List each line of the data that holds the word "Heap".
= Beginning of Section =
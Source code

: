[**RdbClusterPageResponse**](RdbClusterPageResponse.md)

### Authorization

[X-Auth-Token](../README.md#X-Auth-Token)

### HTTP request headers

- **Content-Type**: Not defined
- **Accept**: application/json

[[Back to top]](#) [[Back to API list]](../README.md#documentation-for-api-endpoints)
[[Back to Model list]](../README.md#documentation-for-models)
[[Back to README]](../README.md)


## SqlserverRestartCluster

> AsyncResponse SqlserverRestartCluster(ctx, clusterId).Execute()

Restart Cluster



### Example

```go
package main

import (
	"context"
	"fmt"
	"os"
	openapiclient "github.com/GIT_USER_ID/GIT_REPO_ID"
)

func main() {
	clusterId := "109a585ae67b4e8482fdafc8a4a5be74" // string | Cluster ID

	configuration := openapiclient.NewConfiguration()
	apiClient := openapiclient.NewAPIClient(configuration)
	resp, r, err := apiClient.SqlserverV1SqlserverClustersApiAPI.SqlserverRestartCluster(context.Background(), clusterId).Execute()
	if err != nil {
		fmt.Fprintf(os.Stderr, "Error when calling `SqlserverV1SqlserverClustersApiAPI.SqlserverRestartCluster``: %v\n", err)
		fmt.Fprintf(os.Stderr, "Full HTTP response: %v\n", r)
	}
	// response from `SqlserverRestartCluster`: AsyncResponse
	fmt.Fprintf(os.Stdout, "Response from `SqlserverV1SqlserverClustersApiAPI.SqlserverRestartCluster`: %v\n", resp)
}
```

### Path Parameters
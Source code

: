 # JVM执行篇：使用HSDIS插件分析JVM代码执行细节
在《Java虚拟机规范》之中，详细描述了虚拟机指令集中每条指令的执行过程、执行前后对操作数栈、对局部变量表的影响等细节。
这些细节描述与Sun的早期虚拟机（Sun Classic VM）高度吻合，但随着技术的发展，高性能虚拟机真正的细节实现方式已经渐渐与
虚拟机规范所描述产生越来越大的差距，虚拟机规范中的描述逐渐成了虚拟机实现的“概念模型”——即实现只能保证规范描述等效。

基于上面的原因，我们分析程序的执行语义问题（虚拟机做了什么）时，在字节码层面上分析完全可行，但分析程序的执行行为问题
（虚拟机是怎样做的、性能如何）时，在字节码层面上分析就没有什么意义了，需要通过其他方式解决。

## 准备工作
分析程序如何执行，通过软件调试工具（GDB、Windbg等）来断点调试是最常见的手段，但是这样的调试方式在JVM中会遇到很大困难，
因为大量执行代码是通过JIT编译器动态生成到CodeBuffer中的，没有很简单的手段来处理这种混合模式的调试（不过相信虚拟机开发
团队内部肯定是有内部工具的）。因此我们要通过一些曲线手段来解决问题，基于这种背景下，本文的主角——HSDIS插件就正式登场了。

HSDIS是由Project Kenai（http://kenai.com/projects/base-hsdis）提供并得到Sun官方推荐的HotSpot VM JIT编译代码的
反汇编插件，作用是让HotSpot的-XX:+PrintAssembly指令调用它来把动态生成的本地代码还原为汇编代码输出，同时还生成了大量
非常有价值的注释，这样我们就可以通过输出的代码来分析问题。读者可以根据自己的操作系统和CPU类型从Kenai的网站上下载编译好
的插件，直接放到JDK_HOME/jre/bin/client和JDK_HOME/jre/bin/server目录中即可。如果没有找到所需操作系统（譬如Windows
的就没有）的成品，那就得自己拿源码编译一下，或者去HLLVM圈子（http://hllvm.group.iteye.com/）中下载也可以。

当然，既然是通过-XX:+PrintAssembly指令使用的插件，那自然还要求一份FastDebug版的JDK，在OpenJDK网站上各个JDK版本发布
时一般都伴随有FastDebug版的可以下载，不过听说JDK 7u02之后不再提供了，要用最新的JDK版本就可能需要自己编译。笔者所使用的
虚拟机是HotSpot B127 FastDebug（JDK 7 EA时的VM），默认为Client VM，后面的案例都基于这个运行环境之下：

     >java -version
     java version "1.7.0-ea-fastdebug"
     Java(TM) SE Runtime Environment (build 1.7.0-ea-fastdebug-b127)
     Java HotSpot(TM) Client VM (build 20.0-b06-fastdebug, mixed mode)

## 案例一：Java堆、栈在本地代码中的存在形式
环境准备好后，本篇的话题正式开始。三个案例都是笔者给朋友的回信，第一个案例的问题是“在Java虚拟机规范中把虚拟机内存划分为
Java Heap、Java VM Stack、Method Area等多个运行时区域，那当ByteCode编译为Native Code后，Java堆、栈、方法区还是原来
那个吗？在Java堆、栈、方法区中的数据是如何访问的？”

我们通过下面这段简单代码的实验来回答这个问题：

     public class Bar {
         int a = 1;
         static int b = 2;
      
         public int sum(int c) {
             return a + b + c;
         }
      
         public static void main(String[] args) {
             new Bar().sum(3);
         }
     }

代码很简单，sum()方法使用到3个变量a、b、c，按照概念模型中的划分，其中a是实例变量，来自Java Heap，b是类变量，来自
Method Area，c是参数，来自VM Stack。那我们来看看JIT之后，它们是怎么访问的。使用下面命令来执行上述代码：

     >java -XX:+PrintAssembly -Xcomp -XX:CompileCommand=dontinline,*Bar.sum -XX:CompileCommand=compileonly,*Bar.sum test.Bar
= End of Section =
- [Solution for this task]:
Java Heap、Java VM Stack、Method Area等多个运行时区域，那当ByteCode编译为Native Code后，Java堆、栈、方法区还是原来
代码很简单，sum()方法使用到3个变量a、b、c，按照概念模型中的划分，其中a是实例变量，来自Java Heap，b是类变量，来自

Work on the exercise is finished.